Ask Mayor Ed Lee what he has to say about Muni, and he’ll talk about how its riders need to be “a lot more civil.” But if you tell him how much you hate worrying about parking tickets — wow, he really feels your pain.
That was the gist of the transportation discussion last week when Mayor Lee joined a live on-air edition of KQED Forum (liveblogged by SFist).
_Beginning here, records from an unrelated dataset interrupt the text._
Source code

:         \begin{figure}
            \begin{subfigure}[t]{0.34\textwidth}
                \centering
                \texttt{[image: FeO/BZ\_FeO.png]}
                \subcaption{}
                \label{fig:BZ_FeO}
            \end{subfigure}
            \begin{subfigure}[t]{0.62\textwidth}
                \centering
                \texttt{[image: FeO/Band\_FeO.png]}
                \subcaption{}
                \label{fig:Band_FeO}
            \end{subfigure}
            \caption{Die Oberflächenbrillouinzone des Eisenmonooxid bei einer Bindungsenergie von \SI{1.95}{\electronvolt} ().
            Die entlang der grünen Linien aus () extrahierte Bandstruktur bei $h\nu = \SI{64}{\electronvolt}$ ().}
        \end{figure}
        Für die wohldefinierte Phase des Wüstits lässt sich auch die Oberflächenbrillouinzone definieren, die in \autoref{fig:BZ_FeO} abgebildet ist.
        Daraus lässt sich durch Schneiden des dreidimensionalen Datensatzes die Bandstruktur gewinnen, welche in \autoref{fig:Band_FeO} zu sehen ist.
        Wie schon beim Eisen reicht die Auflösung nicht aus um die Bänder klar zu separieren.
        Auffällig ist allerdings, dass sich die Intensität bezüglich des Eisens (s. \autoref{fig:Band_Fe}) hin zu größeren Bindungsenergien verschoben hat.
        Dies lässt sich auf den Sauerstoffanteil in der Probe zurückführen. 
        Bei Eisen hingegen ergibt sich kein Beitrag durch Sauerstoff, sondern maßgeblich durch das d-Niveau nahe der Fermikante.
The contrast in the mayor’s priorities was clear in his responses to questions about the need for safer streets, better transit, and parking tickets.
Lee mostly stuck to his usual talking points, with a few exceptions. The excitement in the mayor’s voice reached a peak when he attacked the supposed evil that is Sunday parking metering, which he just had the SFMTA board strike down.
The estimated $11 million to be lost from Sunday meters is “hurtful revenue, not helpful revenue,” the mayor said as he expounded upon an issue he clearly cares about:
Why not just have a day where it’s less about the business of the city and more about everybody kind of relating with their families, going out there and enjoying the great things that we have built in the city, and being able to do that without the necessity of looking behind your back and seeing if somebody’s going to stab you with a $75 citation?
Never mind that Sunday meters actually made it easier to find a parking spot while enjoying the city, or that SFpark has substantially reduced the “stabbing” (or at least the cost) incurred by parking citations. In response to Lee, KQED host Michael Krasny quipped, “If you can find a parking spot.”
Lee continues to show that he’s ignoring (or is unaware of) key facts about Sunday meters that undermine his position. For one, he stated that ”other jurisdictions haven’t done this,” ignoring the SFMTA’s 2009 study listing Sunday meters in Los Angeles, Pasadena, Miami Beach, Portland, Chicago, Tampa, and even the Port of San Francisco.
Not that he reads SFMTA studies carefully: He still has yet to acknowledge the November report showing that Sunday meters cut in half the time drivers took to find a parking spot during business hours, and improved parking turnover for businesses by 20 percent.